What you are asked to do ▸ Could you please return each line of the data that has the word "NewDUTHelper"?
****************************************
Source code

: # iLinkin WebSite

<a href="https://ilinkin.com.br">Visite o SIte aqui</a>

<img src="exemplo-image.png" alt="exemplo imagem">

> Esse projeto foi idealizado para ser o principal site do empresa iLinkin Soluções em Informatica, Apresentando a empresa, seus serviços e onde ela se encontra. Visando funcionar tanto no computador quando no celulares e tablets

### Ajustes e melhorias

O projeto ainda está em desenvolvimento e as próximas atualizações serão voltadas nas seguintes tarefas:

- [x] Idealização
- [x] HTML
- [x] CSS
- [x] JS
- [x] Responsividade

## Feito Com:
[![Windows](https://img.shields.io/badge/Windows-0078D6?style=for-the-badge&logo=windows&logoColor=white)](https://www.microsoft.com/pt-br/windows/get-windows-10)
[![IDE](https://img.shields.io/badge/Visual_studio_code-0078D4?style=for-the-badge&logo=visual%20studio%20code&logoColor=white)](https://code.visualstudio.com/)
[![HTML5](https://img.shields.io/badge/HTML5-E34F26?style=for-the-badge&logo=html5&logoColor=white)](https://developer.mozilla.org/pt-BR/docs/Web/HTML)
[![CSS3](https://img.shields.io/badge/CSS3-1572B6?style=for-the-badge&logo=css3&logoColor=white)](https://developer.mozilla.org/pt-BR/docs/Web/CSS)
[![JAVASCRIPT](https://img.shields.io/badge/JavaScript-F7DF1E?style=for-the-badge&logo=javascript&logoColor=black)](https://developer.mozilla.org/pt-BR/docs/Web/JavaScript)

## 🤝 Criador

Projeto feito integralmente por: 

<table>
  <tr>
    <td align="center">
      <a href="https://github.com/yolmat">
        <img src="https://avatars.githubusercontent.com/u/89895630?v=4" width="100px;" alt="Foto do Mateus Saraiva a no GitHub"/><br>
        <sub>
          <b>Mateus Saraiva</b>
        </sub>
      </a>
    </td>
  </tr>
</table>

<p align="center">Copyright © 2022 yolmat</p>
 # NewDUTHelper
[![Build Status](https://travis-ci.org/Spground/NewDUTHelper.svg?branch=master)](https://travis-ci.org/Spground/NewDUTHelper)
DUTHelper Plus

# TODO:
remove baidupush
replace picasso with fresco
****************************************
Answer box ▸
 # NewDUTHelper
[![Build Status](https://travis-ci.org/Spground/NewDUTHelper.svg?branch=master)](https://travis-ci.org/Spground/NewDUTHelper)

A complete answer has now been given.